That quote comes courtesy Montreal’s P.K. Subban, speaking at Thursday’s end-of-year media availability about fellow blueliner Jeff Petry.

Petry, a pending UFA who came to Montreal at the trade deadline and showed very well, is thought to be at the top of Habs GM Marc Bergevin’s priority list this summer.

Turns out the Habs are high on Petry’s list, too.

Petry, 27, scored seven points in 19 regular-season games with the Habs while averaging 22:11 TOI per night, then continued that strong effort in the postseason with three points in 12 games, averaging 22:17.

It’s clear Montreal would like him back. D-men Sergei Gonchar and Mike Weaver are also UFAs — not expected to be re-signed — and while Bergevin needs to ink new deals for RFAs Alex Galchenyuk and Nathan Beaulieu, Petry could fit within Montreal’s current cap structure.

But it won’t be easy.

First, there’s a money issue — Petry made $3.075M last season and would likely see a significant raise on the open market. This year’s UFA d-man class isn’t especially deep, and it’d be hard for Petry to ignore the payday Matt Niskanen scored by going to market last summer (seven years, $40.25 million from Washington.)

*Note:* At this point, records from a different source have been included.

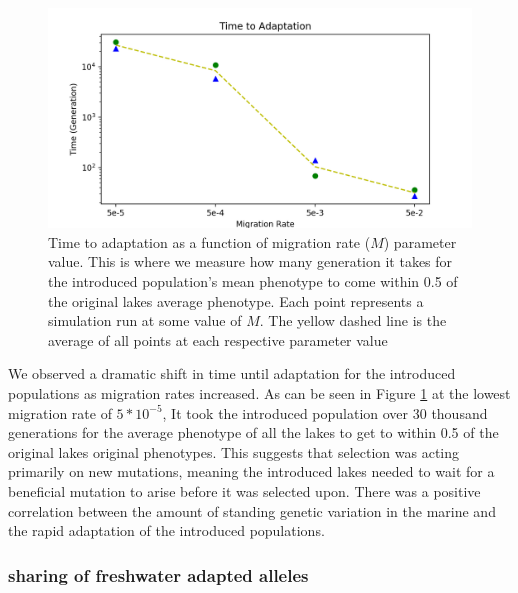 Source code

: \documentclass{article}
\begin{document}
\begin{figure}[h!tb]
	\begin{center}
  		\includegraphics[width=01.0\linewidth]{matplotlib/TimeToAdaptation.png}
  		\caption{Time to adaptation as a function of migration rate ($M$) parameter value. This is where we measure how many generation
		it takes for the introduced population's mean phenotype to come within 0.5 of the original lakes average phenotype. 
		Each point represents a simulation run at some value of $M$. 
		The yellow dashed line is the average of all points at each respective parameter value}
  		\label{fig:TimeToAdaptation}
	\end{center}
\end{figure}

We observed a dramatic shift in time until adaptation for the introduced populations
as migration rates increased. 
As can be seen in Figure \ref{fig:TimeToAdaptation} at the lowest migration rate of $5 * 10^{-5}$,
It took the introduced population over 30 thousand generations for the average phenotype of all the lakes to 
get to within 0.5 of the original lakes original phenotypes. 
This suggests that selection was acting primarily on new mutations, meaning the 
introduced lakes needed to wait for a beneficial mutation to arise before 
it was selected upon. 
There was a positive correlation between the amount of standing genetic variation in the 
marine and the rapid adaptation of the introduced populations.

 
\subsubsection*{sharing of freshwater adapted alleles}
\end{document}
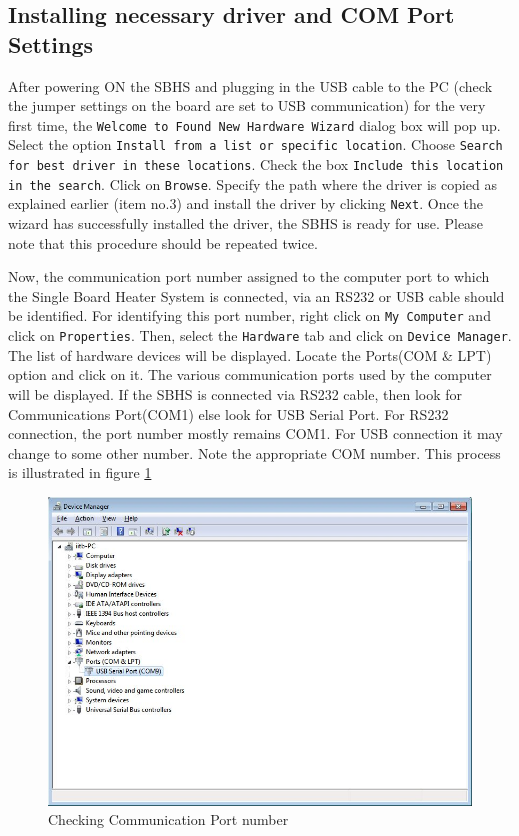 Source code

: \subsection{Installing necessary driver and COM Port Settings}\label{driver}
After powering ON the SBHS and plugging in the USB cable to the PC (check the jumper settings on the board are set to USB communication) for the very first time, the {\tt Welcome to Found New Hardware Wizard} dialog box will pop up. Select the option {\tt Install from a list or specific location}. Choose {\tt Search for best driver in these locations}. Check the box {\tt Include this location in the search}. Click on {\tt Browse}. Specify the path where the driver is copied as explained earlier (item no.3) and install the driver by clicking {\tt Next}. Once the wizard has successfully installed the driver, the SBHS is ready for use. Please note that this procedure should be repeated twice.

Now, the communication port number assigned to the computer port to which the Single Board Heater System is connected, via an RS232 or USB cable should be identified. For identifying this port number, right click on {\tt My Computer} and click on { \tt Properties}. Then, select the { \tt Hardware} tab and click on { \tt Device Manager}. The list of hardware devices will be displayed. Locate the Ports(COM \& LPT) option and click on it. The various communication ports used by the computer will be displayed. If the SBHS is connected via RS232 cable, then look for Communications Port(COM1) else look for USB Serial Port. For RS232 connection, the port number mostly remains COM1. For USB connection it may change to some other number. Note the appropriate COM number. This process is illustrated in figure \ref{com_number}
\begin{figure}
\centering
\includegraphics[width=0.7\linewidth]{using-sbhs/COM.jpg}
\caption{Checking Communication Port number}
\label{com_number}
\end{figure}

Petry should also have a number of interested suitors. Chief among them would be the Detroit Red Wings, who have been on a seemingly endless search for a right-shot defenseman (Petry shoots right). What’s more, Petry is a Michigan native, a Michigan State Spartan alumni — where he was teammates with Justin Abdelkader — and the son of ex-MLB pitcher Dan Petry, who helped the Detroit Tigers win the 1984 World Series.